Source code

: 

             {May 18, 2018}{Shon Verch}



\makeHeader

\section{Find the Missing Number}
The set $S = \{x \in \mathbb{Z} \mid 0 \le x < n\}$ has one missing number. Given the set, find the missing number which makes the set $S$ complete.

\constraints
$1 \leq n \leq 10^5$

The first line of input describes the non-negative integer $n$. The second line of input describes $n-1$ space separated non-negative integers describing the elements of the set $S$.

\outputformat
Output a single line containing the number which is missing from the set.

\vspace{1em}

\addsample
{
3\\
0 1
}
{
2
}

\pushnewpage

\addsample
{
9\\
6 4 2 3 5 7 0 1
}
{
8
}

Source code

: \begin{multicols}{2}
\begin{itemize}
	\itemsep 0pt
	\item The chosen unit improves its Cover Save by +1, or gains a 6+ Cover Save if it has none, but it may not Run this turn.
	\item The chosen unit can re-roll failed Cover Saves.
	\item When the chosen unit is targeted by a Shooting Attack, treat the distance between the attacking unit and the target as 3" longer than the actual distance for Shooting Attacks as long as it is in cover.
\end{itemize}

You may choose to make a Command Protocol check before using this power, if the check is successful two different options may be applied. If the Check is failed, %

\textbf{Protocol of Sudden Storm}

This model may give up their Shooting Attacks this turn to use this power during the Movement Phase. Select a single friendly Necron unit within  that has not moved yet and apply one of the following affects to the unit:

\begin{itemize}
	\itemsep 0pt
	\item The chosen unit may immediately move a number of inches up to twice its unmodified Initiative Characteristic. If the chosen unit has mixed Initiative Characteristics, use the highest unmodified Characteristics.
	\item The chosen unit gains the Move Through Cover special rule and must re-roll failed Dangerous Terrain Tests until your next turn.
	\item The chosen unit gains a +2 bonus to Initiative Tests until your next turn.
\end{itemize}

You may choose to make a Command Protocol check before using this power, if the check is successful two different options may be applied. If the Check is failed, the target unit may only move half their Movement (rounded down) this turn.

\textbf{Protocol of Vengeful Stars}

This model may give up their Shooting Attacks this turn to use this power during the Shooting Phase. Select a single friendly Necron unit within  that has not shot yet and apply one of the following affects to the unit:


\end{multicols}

■ **GOAL OF THE EXERCISE**
Among the lines of the preceding listing, count those that contain the string "which"; state the count and nothing further.

■ **ANSWER TO THIS EXERCISE**
2